No período, um movimento artístico passou a revestir os artefatos com uma camada de pasta de porcelana branca. A descoberta fez Bel questionar o motivo da escolha da cor branca. “O branco na cultura ocidental é sempre ligado à pureza, ao minimalismo, à limpeza, mas eu acredito que em excesso ele gera incômodo e opressão”, defende e critica também as políticas da branquitude características do Brasil.

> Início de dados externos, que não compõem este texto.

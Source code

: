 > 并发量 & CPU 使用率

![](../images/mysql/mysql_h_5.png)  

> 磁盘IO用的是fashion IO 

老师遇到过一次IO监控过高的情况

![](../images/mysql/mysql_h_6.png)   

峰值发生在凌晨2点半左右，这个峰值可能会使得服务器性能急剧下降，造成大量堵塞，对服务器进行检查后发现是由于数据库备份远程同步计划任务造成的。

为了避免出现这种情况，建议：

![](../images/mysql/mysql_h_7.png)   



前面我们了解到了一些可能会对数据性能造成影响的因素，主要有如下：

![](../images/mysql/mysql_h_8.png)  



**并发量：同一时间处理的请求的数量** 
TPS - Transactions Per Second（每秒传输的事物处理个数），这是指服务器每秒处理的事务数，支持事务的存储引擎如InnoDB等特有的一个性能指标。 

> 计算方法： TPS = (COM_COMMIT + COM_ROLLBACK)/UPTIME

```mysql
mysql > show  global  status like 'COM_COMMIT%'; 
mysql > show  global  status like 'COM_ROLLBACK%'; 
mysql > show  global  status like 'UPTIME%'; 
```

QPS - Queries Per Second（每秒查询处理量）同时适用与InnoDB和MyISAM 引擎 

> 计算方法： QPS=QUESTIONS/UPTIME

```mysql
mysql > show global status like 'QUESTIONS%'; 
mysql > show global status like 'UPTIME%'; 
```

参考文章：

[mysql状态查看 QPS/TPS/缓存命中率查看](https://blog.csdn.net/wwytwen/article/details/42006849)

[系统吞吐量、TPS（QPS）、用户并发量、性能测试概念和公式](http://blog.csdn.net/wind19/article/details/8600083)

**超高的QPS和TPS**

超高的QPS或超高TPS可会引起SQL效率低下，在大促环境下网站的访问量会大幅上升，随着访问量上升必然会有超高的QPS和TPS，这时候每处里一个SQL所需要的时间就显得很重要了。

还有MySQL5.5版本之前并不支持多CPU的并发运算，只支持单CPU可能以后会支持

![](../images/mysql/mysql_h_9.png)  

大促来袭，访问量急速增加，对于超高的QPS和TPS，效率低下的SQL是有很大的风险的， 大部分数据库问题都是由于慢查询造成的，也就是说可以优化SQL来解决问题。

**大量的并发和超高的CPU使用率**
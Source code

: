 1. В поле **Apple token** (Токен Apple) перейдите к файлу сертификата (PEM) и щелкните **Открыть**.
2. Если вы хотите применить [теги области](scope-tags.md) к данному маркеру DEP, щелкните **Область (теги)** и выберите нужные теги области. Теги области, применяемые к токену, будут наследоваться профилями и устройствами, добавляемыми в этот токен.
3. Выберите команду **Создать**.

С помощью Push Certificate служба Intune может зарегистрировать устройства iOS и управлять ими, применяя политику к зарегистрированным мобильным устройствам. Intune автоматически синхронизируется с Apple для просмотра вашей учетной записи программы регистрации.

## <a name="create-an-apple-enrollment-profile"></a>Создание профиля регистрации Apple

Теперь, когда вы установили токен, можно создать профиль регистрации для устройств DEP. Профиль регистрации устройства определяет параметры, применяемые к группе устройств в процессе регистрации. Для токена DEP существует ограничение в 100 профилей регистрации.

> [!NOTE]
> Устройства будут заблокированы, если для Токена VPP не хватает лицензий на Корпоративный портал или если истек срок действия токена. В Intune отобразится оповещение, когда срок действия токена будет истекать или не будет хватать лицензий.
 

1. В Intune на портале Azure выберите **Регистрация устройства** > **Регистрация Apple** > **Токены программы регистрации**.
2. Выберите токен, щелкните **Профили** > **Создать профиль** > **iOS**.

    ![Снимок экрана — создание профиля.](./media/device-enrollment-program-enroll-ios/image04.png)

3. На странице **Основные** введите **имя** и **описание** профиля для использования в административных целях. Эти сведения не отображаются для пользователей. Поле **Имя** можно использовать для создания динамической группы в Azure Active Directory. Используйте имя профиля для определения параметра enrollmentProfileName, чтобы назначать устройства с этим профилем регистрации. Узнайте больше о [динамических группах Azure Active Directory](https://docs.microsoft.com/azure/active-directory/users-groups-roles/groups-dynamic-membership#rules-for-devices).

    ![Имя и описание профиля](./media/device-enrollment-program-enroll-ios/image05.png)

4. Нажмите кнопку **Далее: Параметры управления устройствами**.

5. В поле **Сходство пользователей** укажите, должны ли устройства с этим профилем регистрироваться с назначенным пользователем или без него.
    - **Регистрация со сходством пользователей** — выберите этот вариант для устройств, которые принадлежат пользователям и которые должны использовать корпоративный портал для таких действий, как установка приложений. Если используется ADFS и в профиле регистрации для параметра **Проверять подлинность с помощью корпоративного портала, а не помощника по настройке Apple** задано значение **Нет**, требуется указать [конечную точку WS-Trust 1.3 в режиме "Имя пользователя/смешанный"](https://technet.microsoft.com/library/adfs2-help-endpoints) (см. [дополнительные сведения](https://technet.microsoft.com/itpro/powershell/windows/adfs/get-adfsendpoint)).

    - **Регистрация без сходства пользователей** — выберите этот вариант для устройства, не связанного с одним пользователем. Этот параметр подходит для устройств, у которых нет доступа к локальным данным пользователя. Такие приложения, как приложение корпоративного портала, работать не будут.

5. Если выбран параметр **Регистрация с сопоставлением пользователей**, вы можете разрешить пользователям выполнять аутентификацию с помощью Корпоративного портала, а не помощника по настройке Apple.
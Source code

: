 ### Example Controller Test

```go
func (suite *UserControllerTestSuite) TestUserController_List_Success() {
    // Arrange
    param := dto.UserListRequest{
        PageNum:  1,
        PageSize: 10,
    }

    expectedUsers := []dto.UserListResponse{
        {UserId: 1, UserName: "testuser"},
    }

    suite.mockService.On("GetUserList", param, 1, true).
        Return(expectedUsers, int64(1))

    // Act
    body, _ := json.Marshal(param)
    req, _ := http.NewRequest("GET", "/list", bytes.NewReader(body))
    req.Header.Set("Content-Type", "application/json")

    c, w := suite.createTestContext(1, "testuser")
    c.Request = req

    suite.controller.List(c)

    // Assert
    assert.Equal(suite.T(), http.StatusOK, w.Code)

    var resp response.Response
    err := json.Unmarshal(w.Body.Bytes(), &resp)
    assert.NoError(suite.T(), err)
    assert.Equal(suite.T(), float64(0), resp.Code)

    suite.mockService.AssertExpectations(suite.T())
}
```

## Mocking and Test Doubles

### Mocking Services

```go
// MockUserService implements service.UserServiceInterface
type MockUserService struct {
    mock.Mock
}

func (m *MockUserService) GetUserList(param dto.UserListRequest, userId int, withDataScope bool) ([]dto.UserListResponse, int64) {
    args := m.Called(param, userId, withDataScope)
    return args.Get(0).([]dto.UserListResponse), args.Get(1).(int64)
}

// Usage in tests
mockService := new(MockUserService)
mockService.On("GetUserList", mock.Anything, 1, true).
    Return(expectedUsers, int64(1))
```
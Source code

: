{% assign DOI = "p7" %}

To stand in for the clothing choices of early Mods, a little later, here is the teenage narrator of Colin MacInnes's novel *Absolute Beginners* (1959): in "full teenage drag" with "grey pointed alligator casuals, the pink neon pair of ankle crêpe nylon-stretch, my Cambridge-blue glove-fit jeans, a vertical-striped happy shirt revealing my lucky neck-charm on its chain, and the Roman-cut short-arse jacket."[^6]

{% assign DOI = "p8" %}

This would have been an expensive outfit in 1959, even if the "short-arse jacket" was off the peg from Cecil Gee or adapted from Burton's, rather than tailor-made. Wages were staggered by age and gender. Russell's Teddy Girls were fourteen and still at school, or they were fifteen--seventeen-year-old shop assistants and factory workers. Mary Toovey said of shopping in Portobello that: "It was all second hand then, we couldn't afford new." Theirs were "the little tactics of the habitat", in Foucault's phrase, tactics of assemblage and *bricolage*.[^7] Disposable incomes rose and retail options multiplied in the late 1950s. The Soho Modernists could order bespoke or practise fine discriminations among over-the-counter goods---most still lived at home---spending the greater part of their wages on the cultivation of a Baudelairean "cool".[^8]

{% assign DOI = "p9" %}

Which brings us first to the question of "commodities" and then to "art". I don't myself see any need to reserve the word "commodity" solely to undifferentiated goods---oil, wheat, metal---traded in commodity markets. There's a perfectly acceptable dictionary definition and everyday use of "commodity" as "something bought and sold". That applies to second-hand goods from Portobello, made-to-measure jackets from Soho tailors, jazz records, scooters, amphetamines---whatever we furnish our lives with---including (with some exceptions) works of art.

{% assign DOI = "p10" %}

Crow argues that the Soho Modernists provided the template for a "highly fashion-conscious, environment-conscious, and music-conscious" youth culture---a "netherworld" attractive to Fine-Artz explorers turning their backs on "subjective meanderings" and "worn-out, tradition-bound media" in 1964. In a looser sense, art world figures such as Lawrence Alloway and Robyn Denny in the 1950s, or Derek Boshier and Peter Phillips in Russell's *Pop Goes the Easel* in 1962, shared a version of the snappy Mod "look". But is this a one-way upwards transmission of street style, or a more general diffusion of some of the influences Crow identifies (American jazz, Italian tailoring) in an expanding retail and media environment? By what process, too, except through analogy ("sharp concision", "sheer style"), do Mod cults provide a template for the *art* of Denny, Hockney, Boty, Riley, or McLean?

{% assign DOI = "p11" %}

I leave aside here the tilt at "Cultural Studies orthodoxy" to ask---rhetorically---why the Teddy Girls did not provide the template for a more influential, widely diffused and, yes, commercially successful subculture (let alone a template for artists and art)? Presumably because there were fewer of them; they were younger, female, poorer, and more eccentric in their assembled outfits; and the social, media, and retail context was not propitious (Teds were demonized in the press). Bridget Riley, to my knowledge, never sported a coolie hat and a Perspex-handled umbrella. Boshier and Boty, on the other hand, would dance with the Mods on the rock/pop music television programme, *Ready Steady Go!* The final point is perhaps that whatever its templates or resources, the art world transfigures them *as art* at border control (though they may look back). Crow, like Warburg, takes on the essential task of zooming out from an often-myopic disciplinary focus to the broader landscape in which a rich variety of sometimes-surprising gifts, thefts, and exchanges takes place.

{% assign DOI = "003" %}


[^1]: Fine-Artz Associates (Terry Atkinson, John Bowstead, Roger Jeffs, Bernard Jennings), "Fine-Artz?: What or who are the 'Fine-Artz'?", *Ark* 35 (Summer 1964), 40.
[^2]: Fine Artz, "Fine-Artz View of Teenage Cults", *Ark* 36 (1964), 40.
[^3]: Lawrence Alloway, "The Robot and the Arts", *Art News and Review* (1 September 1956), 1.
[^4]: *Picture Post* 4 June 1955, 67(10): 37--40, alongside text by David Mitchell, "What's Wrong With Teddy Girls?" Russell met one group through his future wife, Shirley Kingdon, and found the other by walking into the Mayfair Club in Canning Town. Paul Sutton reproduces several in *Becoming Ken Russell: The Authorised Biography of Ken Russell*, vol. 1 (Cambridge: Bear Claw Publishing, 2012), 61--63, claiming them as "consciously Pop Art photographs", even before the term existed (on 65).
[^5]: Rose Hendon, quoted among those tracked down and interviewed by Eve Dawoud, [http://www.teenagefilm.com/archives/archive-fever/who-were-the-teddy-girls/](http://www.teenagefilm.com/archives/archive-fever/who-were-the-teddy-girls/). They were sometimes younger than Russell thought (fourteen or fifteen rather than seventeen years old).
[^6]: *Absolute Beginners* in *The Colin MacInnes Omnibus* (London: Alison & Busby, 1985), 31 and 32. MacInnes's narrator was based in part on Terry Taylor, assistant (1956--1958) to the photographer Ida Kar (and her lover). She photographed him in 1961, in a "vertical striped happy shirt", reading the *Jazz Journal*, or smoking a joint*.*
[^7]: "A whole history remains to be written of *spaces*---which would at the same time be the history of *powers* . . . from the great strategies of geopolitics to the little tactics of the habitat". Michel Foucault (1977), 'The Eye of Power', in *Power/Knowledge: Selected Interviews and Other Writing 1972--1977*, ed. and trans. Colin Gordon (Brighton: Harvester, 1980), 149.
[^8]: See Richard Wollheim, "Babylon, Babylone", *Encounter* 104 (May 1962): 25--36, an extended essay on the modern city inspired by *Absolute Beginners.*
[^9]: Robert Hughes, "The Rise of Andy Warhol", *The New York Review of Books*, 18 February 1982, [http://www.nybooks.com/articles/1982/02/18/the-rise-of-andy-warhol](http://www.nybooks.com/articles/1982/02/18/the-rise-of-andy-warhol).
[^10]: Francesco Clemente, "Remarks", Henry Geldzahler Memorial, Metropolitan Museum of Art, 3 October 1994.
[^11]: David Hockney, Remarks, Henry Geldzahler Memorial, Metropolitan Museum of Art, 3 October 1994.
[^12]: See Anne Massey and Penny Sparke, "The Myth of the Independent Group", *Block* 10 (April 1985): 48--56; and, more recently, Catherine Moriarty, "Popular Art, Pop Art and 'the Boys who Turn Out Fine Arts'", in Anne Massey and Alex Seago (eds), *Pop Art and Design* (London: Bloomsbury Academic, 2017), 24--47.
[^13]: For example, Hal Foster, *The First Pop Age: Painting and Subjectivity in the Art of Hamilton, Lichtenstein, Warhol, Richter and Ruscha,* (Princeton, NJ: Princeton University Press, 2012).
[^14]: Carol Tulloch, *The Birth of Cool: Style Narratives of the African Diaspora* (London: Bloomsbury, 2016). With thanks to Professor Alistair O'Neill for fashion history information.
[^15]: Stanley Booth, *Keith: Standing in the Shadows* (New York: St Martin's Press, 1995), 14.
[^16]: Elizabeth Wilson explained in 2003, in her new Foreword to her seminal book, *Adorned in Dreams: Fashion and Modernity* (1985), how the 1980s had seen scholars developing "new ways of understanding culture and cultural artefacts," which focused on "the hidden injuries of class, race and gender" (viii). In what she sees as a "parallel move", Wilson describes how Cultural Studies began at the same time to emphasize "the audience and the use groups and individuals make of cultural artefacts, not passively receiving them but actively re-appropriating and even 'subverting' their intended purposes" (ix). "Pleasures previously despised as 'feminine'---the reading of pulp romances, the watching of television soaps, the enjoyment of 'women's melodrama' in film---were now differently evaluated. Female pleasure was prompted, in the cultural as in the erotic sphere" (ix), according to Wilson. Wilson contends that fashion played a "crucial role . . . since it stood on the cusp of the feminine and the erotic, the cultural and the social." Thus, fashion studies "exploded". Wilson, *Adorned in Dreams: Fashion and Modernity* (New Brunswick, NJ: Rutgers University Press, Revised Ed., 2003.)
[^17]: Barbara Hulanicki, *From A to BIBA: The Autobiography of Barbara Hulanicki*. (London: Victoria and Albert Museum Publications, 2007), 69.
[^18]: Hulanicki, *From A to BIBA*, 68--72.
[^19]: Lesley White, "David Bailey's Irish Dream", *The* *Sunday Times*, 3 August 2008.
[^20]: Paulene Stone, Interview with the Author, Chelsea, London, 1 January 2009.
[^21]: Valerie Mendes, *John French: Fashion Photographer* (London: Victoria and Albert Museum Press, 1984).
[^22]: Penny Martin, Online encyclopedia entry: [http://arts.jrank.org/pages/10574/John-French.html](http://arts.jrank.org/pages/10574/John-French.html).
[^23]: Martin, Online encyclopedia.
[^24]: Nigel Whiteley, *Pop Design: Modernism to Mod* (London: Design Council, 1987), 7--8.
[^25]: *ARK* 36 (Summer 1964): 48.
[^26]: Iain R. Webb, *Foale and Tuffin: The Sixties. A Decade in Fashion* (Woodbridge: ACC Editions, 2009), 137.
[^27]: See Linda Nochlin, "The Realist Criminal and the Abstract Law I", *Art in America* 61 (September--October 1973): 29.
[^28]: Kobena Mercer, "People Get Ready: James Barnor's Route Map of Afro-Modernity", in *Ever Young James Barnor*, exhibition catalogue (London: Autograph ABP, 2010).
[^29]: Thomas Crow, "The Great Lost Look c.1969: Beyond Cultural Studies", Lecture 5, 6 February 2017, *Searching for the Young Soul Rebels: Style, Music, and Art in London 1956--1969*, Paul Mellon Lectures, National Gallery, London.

A técnica da cerâmica dos vasos está presente na série Dal Han-ali / Jarro Lua, iniciada em 2019. Os artefatos são feitos a partir da junção de duas semi-circunferências de porcelana. A artista brinca com o procedimento para criar jarros de diferentes tamanhos e dar uma identidade única a cada peça.

Em cada um dos jarros foi aplicada uma camada de pasta de porcelana que descasca e também garante que uma peça seja diferente da outra. Parte do material descascado foi amontoado em uma pequena pilha junto aos jarros. A Cabeça nº 1, feita com as mesmas técnicas de cerâmica, também se une aos artefatos.

Série "Dal Han-ali / Jarro Lua" e escultura "Cabeça nº 1" - Foto: Marcos Santos/Jornal da USP

O branco está presente ainda em Manifeste-se (2023), uma parede reservada para intervenções visuais do público com gizes de cera pretos. O espaço é uma forma de incluir a representação de outras identidades no trajeto de Bel e também de criticar o uso do branco, que é apagado conforme rabiscos são feitos.

O último vídeo que faz parte da exposição está sendo projetado em uma das paredes do espaço. A performance foi gravada em 2022, quando Bel arrastou uma grande bola de argila pelas ruas do centro de São Paulo. Rola bosta acompanha a artista por 13 minutos na árdua e repetitiva tarefa. O nome é referência ao inseto homônimo que enterra as fezes de outros animais para depositar seus ovos dentro delas e proteger suas larvas.

Em determinado momento do vídeo, Bel para e se senta sobre o material e em outra ocasião, aceita a oferta de um transeunte para ajudá-la a carregar o objeto. “Esse dia foi muito divertido. Eu sentia que muitas pessoas paravam e ficavam olhando, mas elas estavam indo trabalhar e a única que me ajudou foi uma pessoa em situação de rua, que é alguém que tem tempo para dar”, relata a artista.

Ao final, o material tem um formato diferente da esfera original e está marcado pelas texturas do solo, como se sua identidade tivesse sido formada pela rolagem. A Pedra (2022) está exibida ao lado da projeção junto com as luvas usadas por Bel.

A exposição Trajetos de Identidade: Bel Ysoh pode ser visitada até 7 de janeiro de 2024, de terça a domingo, das 10 às 21 horas, no Museu de Arte Contemporânea (MAC) da USP (Avenida Pedro Álvares Cabral, 1.301, Ibirapuera, em São Paulo). Entrada gratuita. Mais informações podem ser obtidas no site do MAC.